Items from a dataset

▬▬▬▬▬▬▬▬▬▬

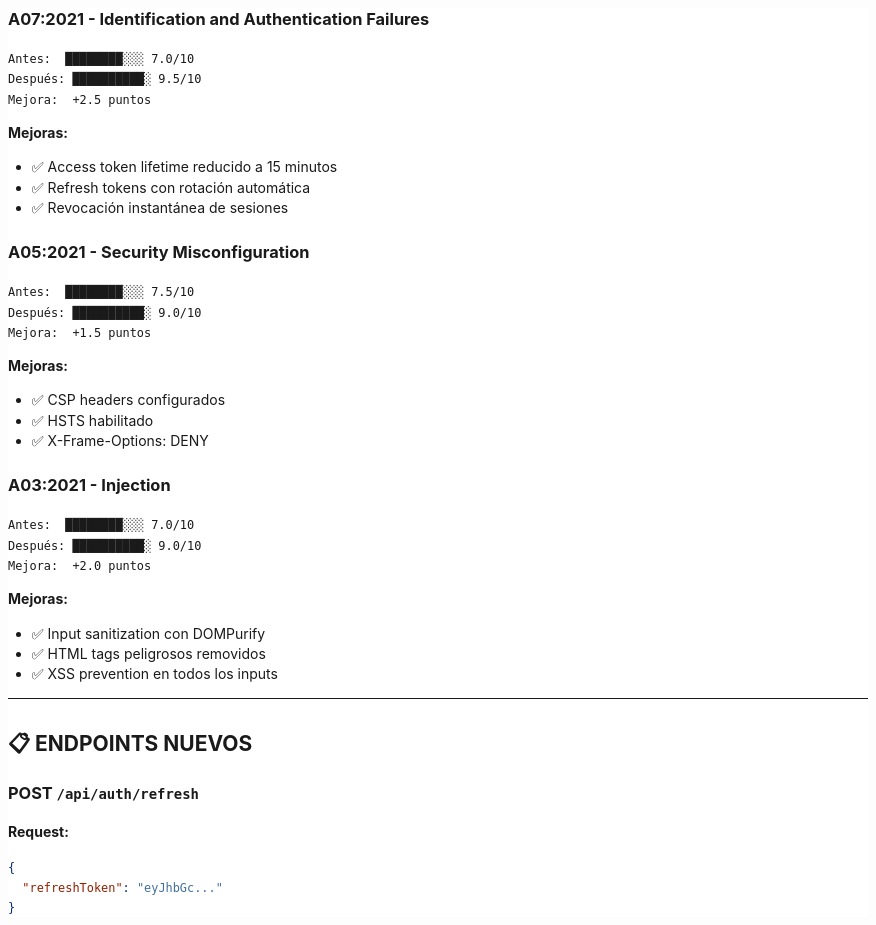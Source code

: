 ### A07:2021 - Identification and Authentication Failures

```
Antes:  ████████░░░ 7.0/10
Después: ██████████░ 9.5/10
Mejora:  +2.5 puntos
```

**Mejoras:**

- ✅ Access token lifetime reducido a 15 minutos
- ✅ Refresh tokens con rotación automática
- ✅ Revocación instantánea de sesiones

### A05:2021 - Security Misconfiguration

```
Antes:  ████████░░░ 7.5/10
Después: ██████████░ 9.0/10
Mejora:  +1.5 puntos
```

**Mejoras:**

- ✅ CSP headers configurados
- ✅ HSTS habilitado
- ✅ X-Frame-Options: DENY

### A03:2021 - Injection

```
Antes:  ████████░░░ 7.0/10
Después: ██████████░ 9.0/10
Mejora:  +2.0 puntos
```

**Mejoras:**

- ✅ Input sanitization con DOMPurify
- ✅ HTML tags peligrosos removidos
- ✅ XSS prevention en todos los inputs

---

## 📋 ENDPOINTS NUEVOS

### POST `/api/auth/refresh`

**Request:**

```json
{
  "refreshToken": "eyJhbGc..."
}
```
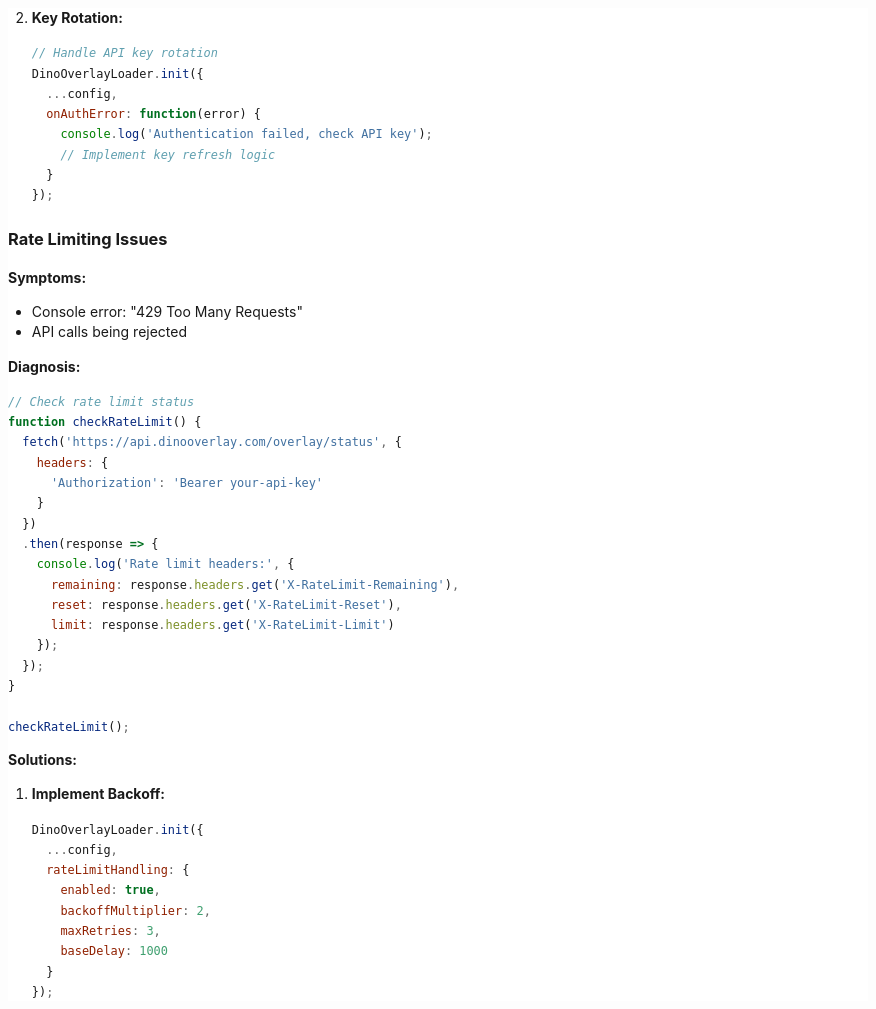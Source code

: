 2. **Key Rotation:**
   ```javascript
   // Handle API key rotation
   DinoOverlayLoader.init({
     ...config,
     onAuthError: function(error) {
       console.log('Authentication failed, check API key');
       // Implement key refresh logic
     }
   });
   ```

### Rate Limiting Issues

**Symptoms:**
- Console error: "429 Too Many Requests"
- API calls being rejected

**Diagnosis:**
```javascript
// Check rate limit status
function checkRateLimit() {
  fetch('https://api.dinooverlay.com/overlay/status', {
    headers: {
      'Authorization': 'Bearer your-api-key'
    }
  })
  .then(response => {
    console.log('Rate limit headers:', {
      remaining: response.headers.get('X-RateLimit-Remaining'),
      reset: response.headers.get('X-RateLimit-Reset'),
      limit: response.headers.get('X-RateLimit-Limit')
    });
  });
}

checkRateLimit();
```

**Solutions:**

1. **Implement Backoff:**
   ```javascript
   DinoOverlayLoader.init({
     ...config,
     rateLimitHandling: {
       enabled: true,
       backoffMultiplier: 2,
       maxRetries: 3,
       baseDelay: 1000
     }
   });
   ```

▬▬▬▬▬▬▬▬▬▬

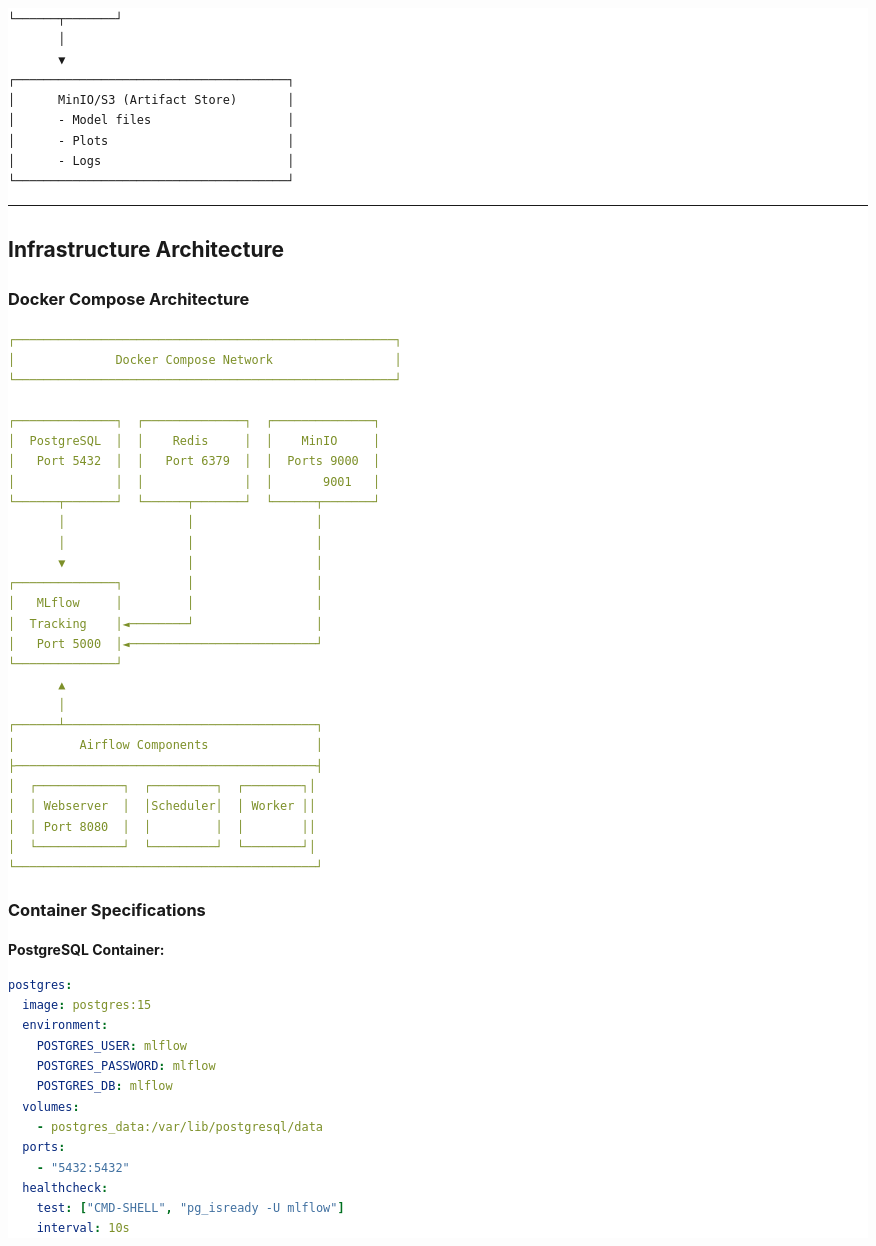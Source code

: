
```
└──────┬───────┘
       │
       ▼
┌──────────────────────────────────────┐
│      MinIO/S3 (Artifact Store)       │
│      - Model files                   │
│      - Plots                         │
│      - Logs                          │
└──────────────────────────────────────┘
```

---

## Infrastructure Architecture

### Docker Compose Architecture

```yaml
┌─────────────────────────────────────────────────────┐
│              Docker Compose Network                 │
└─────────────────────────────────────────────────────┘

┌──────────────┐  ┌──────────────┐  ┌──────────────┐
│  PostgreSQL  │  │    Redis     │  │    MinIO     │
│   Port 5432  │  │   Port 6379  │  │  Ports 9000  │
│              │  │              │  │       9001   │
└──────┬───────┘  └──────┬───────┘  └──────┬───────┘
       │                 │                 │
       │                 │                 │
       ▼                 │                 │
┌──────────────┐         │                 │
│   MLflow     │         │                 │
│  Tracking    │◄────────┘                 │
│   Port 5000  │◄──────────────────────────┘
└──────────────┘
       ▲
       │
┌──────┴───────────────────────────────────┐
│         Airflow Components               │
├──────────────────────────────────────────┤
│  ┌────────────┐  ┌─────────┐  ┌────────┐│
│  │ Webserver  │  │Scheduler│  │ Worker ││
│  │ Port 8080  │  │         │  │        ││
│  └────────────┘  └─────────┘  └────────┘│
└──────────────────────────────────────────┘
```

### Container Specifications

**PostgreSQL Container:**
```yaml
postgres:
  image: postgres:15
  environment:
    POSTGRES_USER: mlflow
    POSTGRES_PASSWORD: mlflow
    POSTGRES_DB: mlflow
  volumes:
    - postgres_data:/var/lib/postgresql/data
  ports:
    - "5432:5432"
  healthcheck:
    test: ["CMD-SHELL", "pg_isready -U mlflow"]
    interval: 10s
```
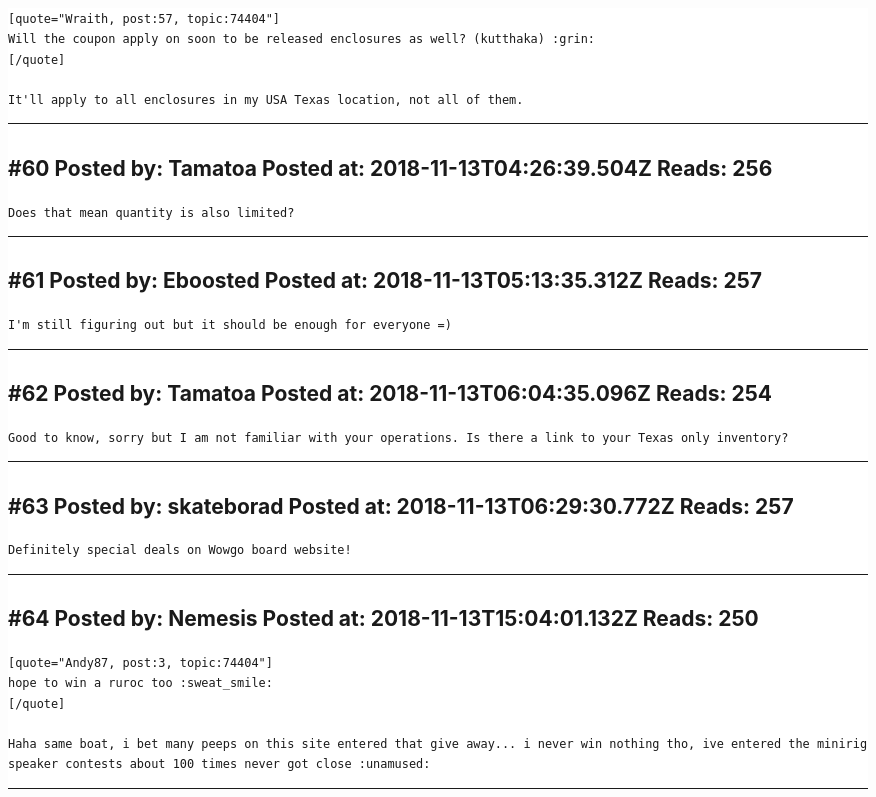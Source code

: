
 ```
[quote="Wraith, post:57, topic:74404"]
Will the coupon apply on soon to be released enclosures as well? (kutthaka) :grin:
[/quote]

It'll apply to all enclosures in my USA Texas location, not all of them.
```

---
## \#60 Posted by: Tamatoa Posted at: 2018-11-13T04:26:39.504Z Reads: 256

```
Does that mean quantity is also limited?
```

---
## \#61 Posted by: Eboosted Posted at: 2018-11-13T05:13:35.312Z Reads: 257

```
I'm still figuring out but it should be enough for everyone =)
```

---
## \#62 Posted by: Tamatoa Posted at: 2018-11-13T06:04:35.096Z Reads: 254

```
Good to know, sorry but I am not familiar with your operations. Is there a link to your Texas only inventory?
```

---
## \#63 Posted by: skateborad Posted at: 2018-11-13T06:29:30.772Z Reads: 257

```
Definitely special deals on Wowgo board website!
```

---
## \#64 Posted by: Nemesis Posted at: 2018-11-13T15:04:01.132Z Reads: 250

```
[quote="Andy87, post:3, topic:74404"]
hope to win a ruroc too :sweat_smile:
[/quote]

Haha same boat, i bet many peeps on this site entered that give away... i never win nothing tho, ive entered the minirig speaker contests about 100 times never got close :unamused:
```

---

▬▬▬▬▬▬▬▬▬▬

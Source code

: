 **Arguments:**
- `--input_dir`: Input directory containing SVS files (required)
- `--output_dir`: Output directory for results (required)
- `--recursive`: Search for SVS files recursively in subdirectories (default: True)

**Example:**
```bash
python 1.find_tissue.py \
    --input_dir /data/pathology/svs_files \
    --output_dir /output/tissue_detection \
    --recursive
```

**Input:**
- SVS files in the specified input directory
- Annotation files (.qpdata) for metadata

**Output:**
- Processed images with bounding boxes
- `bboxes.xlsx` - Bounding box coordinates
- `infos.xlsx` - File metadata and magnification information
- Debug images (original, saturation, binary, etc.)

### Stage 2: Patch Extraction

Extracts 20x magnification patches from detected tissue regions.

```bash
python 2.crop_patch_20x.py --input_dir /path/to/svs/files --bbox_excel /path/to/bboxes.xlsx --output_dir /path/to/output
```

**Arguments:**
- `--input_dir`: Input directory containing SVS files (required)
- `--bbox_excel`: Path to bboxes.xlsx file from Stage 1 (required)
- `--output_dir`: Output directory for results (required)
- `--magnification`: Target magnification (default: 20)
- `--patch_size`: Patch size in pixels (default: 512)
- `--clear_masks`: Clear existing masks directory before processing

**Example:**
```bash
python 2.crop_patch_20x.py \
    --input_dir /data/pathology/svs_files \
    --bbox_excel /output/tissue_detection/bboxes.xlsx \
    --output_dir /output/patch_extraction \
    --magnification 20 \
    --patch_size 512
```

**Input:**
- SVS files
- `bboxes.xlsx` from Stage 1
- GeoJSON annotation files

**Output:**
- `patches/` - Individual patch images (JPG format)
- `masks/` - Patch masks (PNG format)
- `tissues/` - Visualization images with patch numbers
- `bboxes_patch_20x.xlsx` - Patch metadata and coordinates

▬▬▬▬▬▬▬▬▬▬

> [Goal of the exercise]: For the word "Authentication", please say how many lines in the entries hold it, with only the number as the reply.

> [Answer for this exercise]: 2